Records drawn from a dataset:
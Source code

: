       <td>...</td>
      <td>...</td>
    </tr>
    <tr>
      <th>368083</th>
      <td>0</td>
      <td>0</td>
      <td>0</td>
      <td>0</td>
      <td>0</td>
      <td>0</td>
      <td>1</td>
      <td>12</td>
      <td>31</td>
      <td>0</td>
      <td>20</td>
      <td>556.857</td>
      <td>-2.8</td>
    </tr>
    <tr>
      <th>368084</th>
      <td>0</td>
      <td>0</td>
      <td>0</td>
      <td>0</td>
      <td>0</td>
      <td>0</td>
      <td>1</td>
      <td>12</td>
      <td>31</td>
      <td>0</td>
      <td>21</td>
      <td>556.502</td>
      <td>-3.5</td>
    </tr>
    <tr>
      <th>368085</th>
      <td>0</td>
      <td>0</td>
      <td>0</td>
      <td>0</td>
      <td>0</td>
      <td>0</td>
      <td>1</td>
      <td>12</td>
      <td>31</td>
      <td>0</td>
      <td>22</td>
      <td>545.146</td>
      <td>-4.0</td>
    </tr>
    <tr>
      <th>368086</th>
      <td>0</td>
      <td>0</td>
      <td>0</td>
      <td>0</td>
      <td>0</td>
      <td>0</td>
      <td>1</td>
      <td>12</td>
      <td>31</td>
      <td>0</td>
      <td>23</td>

### [Assignment]
Every line from the first entry to the line containing "<td>21</td>" should be transcribed exactly, and nothing beyond it.

### [Your solution]
Source code

:       <td>...</td>
      <td>...</td>
    </tr>
    <tr>
      <th>368083</th>
      <td>0</td>
      <td>0</td>
      <td>0</td>
      <td>0</td>
      <td>0</td>
      <td>0</td>
      <td>1</td>
      <td>12</td>
      <td>31</td>
      <td>0</td>
      <td>20</td>
      <td>556.857</td>
      <td>-2.8</td>
    </tr>
    <tr>
      <th>368084</th>
      <td>0</td>
      <td>0</td>
      <td>0</td>
      <td>0</td>
      <td>0</td>
      <td>0</td>
      <td>1</td>
      <td>12</td>
      <td>31</td>
      <td>0</td>
      <td>21</td>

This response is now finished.